Atrocities Artsakh (Nagorno-Karabakh)


The Program on Peacebuilding and Rights (PBHR) at Columbia University’s Institute for the Study of Human Rights (ISHR) offers documentation on “Human Rights and Foreign Terrorist Activities in Artsakh (Nagorno-Karabakh).” The project draws on primary sources documenting crimes against humanity and other atrocities committed by Azerbaijani armed forces and Turkish-backed Islamist fighters against Armenians. 

Azerbaijani armed forces attacked Artsakh on September 27, 2020. They were backed by the Turkish military and mercenaries with armed drones, heavy artillery, rocket systems and special forces. According to the Syrian Observatory for Human Rights, Turkey deployed up to 2,000 Islamist jihadis from Syria and Libya who are promised a bounty for killing Armenians. 
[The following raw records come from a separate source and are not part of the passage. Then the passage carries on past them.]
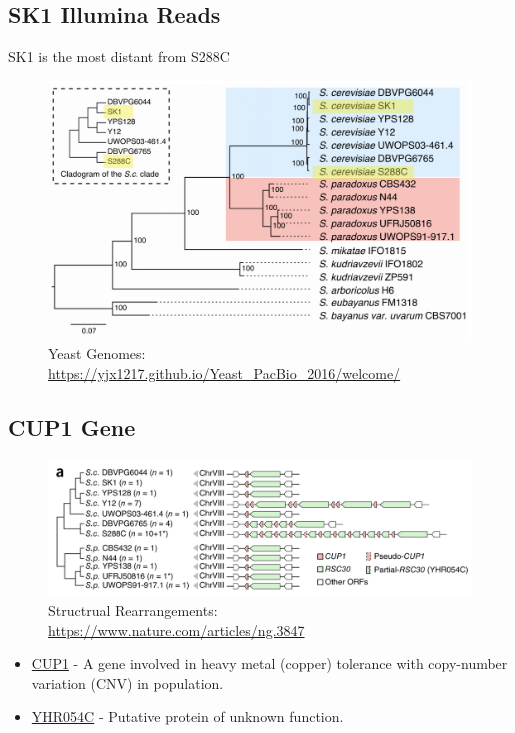 \documentclass[
]{book}
\providecommand{\tightlist}{%
  \setlength{\itemsep}{0pt}\setlength{\parskip}{0pt}}
\begin{document}
\hypertarget{sk1-illumina-reads}{%
\subsection{SK1 Illumina Reads}\label{sk1-illumina-reads}}

SK1 is the most distant from S288C

\begin{figure}
\centering
\includegraphics[width=1\textwidth,height=\textheight]{./Figures/YeastB.png}
\caption{Yeast Genomes: \url{https://yjx1217.github.io/Yeast_PacBio_2016/welcome/}}
\end{figure}

\hypertarget{cup1-gene}{%
\subsection{CUP1 Gene}\label{cup1-gene}}

\begin{figure}
\centering
\includegraphics[width=1\textwidth,height=\textheight]{./Figures/StructuralRearrangements.png}
\caption{Structrual Rearrangements: \url{https://www.nature.com/articles/ng.3847}}
\end{figure}

\begin{itemize}
\tightlist
\item
  \href{https://www.yeastgenome.org/locus/S000001095}{CUP1} - A gene involved in heavy metal (copper) tolerance with copy-number variation (CNV) in population.
\item
  \href{https://www.yeastgenome.org/locus/S000001096}{YHR054C} - Putative protein of unknown function.
\end{itemize}
\end{document}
More than 3,400 Armenian fighters and civilians have died since the beginning of Azerbaijani/Turkish operations, with over 100,000 civilians displaced. Armenian Orthodox churches have been targeted, as have civilians. There are numerous verified cases of Azerbaijani soldiers mutilating dead bodies, beheading and executing both combatants and civilians’ and using banned weapons (e.g. cluster bombs, white phosphorus gas).
Information includes: (i) reports issued by the Ombudsman on Human Rights in Artsakh and reports by other reputable human rights sources; (ii) news articles and opinion pieces covering the events; (iii) password-protected videos (with gruesome imagery); (iv) targeting culture; (v) humanitarian agencies involved in the conflict; (vi) information on hate crimes in the West; (vii) perpetrators of the conflict and war crimes; (viii) commentaries from the project director, David L. Phillips; and (viii) consolidated information on Armenian prisoners of war still held by Azerbaijan. The web site, which offers materials in English, is updated regularly to provide information in real-time.
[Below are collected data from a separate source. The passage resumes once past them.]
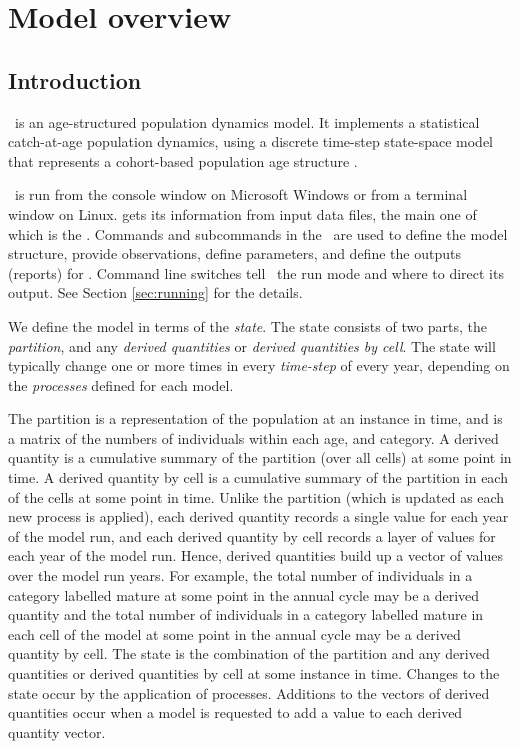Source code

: \section{Model overview\label{sec:overview}}

\subsection{Introduction}
\CH

\CNAME\ is an age-structured population dynamics model. It implements a statistical catch-at-age population dynamics, using a discrete time-step state-space model that represents a cohort-based population age structure . 

\CNAME\ is run from the console window on Microsoft Windows or from a terminal window on Linux. \CNAME gets its information from input data files, the main one of which is the \emph{\config}. Commands and subcommands in the \config\ are used to define the model structure, provide observations, define parameters, and define the outputs (reports) for \CNAME. Command line switches tell \CNAME\ the run mode and where to direct its output. See Section \ref{sec:running} for the details.

 We define the model in terms of the \emph{state}. The state consists of two parts, the \emph{partition}, and any \emph{derived quantities} or \emph{derived quantities by cell}. The state will typically change one or more times in every \emph{time-step} of every year, depending on the \emph{processes} defined for each model. 

The partition is a representation of the population at an instance in time, and is a matrix of the numbers of individuals within each age, and category. A derived quantity is a cumulative summary of the partition (over all cells) at some point in time. A derived quantity by cell is a cumulative summary of the partition in each of the cells at some point in time. Unlike the partition (which is updated as each new process is applied), each derived quantity records a single value for each year of the model run, and each derived quantity by cell records a layer of values for each year of the model run. Hence, derived quantities build up a vector of values over the model run years. For example, the total number of individuals in a category labelled mature at some point in the annual cycle may be a derived quantity and the total number of individuals in a category labelled mature in each cell of the model at some point in the annual cycle may be a derived quantity by cell. The state is the combination of the partition and any derived quantities or derived quantities by cell at some instance in time. Changes to the state occur by the application of processes. Additions to the vectors of derived quantities occur when a model is requested to add a value to each derived quantity vector.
The documentation Project on Atrocities in Artsakh bears witness to crimes against humanity. Documentation can be a deterrent to future crimes. It can also preserve evidence to hold perpetrators accountable.

(Editor's note: PBHR recognizes that violent conflict affected all sides in the conflict. However, PBHR believes that the collateral damage of Azerbaijanis is different from the policy of atrocities such as mutilations and beheadings committed by Azerbaijani forces and their proxies in Artsakh. We, of course, lament any loss of life and human suffering.)